Pictures paired with source code
━━━━━━━━━━
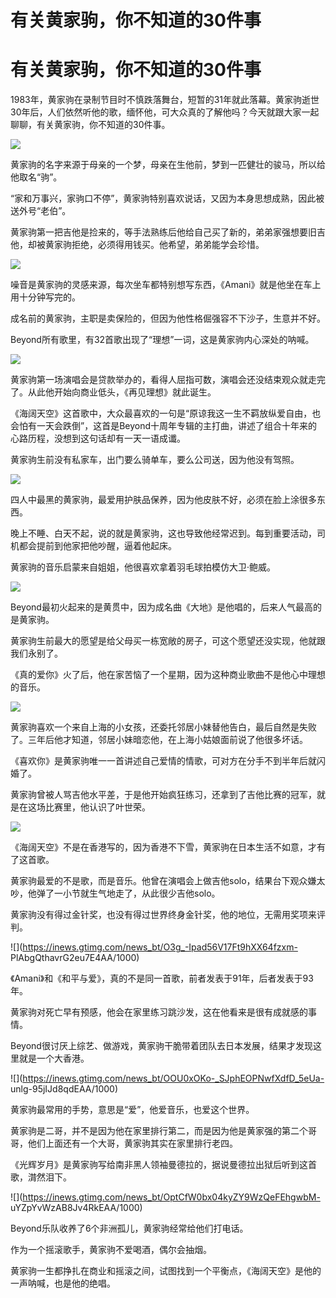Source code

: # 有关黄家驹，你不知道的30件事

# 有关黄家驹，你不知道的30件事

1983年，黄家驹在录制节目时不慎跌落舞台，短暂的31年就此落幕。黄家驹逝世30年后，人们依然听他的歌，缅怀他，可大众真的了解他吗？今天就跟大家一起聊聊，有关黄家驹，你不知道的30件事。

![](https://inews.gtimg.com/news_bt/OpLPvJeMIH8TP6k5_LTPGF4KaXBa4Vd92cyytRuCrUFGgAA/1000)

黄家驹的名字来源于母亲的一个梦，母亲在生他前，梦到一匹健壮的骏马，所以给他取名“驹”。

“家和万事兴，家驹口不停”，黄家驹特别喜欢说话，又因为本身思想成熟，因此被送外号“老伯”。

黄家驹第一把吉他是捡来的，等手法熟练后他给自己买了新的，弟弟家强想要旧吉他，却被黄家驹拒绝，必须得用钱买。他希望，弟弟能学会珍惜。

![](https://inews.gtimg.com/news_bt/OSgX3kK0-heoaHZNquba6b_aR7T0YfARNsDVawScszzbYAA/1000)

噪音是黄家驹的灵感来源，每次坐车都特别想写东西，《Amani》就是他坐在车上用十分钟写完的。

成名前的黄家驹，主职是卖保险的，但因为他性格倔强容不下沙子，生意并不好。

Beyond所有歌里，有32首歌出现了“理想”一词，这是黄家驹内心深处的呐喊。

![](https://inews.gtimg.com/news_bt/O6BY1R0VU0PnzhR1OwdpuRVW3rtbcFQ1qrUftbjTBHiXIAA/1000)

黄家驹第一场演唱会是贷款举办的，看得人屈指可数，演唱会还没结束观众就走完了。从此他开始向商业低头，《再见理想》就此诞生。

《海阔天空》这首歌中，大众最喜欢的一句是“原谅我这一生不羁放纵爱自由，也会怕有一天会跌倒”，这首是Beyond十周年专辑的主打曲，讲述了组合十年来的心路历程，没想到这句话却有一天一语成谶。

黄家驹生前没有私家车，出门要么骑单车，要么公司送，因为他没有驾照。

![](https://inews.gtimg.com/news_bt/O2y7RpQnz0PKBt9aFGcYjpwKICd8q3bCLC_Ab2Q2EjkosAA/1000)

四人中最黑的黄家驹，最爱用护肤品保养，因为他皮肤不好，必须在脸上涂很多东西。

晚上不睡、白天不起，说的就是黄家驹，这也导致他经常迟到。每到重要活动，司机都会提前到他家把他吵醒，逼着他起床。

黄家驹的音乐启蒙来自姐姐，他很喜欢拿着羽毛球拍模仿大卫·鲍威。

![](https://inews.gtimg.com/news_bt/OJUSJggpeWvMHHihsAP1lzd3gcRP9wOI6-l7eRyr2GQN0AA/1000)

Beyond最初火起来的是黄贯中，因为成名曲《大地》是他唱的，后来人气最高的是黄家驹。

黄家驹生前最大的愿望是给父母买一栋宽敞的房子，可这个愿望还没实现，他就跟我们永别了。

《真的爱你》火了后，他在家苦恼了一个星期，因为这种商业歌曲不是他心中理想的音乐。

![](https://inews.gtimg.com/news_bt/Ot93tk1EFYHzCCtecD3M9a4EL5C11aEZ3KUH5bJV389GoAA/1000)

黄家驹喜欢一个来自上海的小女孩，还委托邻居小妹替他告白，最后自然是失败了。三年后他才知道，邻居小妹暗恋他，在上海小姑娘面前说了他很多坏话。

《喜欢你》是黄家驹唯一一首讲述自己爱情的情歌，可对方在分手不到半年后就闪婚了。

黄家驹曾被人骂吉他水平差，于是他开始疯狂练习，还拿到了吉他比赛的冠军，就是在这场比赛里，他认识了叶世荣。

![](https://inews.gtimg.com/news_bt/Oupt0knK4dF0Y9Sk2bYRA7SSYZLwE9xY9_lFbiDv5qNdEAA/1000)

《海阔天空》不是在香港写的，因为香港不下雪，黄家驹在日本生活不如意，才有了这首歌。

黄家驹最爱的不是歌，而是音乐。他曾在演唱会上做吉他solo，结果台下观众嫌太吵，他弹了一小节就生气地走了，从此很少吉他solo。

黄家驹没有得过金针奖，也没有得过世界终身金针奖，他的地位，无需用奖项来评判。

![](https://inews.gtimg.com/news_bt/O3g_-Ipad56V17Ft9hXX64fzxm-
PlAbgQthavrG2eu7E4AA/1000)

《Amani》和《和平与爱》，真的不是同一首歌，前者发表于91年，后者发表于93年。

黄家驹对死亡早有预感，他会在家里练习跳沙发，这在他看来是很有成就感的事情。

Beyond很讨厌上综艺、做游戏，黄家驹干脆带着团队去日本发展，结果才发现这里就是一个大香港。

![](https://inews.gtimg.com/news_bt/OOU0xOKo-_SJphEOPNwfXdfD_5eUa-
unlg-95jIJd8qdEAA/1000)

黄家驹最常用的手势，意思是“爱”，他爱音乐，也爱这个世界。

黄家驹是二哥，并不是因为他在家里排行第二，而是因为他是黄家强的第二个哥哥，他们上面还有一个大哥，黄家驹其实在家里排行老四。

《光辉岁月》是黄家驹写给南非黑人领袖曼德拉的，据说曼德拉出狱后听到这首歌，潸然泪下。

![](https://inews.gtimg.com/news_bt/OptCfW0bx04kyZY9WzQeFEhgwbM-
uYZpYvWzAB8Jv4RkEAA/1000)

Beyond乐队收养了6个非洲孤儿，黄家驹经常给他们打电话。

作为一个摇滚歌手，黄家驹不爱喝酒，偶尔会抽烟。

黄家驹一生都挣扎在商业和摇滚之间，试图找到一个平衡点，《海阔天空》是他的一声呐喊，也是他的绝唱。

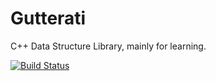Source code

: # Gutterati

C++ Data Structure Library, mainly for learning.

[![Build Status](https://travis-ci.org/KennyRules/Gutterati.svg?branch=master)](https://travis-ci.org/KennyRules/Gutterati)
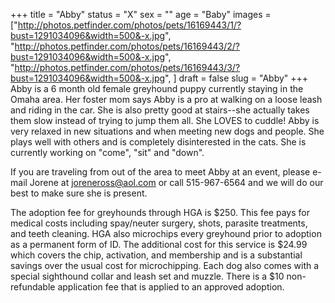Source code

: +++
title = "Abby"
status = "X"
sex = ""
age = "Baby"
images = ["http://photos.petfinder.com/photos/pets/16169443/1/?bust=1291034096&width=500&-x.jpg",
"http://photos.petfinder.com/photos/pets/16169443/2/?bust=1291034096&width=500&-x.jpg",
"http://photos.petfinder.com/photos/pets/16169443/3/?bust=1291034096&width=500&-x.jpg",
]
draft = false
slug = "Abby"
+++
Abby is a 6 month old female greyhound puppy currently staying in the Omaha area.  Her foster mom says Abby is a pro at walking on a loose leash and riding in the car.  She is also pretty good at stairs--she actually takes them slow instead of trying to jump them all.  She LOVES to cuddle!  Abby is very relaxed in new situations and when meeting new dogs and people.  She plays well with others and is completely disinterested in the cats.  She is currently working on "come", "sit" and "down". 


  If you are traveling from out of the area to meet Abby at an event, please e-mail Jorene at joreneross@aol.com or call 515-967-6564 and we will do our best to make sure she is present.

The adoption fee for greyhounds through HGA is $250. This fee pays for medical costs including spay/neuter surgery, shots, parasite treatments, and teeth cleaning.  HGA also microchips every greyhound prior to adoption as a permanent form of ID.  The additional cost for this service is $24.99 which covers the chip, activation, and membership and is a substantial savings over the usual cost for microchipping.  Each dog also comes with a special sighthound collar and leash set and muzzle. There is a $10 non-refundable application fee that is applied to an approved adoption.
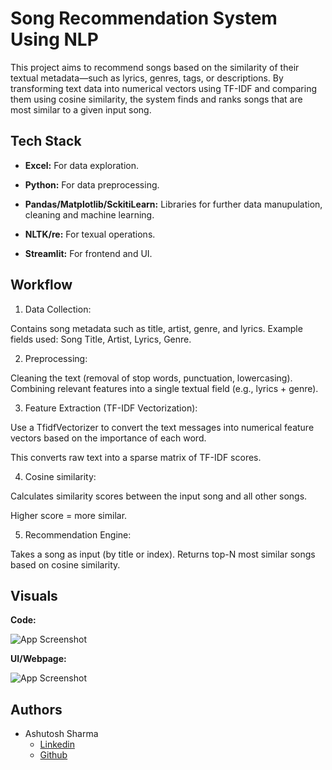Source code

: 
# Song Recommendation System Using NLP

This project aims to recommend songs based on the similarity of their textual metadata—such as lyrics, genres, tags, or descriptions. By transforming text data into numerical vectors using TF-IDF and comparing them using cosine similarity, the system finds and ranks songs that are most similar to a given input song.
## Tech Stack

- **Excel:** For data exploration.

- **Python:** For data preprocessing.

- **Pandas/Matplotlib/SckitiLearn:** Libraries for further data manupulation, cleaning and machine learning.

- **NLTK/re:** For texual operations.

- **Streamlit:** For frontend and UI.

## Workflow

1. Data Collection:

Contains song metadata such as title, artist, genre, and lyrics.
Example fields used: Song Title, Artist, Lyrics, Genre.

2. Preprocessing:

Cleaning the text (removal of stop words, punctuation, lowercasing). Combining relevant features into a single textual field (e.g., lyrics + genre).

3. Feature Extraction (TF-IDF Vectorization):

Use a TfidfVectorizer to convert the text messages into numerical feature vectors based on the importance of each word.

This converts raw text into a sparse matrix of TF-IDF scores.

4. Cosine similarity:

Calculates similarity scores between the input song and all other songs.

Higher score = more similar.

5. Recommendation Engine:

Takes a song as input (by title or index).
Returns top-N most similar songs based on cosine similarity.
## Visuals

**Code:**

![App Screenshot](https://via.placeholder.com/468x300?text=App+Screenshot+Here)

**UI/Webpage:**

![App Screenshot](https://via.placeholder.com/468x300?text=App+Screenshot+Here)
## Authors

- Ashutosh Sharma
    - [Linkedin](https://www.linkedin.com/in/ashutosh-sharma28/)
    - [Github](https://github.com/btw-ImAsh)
━━━━━━━━━━
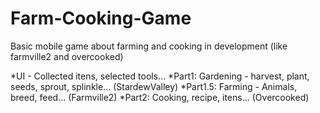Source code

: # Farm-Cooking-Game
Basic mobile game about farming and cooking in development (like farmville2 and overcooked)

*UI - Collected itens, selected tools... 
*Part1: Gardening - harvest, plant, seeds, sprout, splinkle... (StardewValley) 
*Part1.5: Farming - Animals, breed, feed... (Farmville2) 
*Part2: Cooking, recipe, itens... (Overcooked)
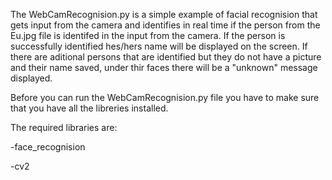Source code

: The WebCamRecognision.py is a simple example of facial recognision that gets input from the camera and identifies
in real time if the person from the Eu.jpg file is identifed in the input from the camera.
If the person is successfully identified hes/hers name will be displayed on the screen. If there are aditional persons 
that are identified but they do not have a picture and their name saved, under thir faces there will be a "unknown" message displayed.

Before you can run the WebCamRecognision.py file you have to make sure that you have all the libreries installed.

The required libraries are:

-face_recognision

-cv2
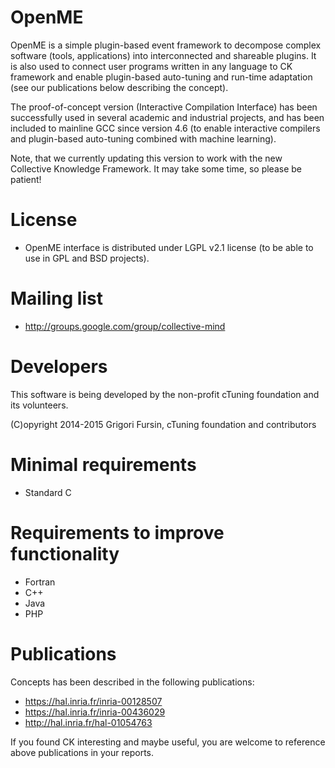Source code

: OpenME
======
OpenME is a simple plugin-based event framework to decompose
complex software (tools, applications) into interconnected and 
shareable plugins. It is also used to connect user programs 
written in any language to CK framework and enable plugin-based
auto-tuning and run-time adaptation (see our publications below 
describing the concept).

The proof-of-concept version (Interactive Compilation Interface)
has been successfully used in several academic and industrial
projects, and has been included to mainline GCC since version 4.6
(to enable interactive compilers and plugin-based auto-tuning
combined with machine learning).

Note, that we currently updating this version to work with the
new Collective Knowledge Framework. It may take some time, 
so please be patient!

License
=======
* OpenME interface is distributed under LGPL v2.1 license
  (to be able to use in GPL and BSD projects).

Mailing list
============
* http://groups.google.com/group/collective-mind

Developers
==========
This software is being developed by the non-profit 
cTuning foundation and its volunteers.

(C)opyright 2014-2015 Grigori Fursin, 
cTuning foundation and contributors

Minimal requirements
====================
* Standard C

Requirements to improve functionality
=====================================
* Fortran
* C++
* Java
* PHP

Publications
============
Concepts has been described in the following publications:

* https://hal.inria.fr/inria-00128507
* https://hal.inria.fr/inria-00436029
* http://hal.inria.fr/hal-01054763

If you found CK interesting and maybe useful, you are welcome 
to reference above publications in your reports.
━━━━━━━━━━
_Your instructions_
What is the number of lines in the data that hold the word "Gutterati"? Reply with that number and nothing else.

_Exercise solution_
2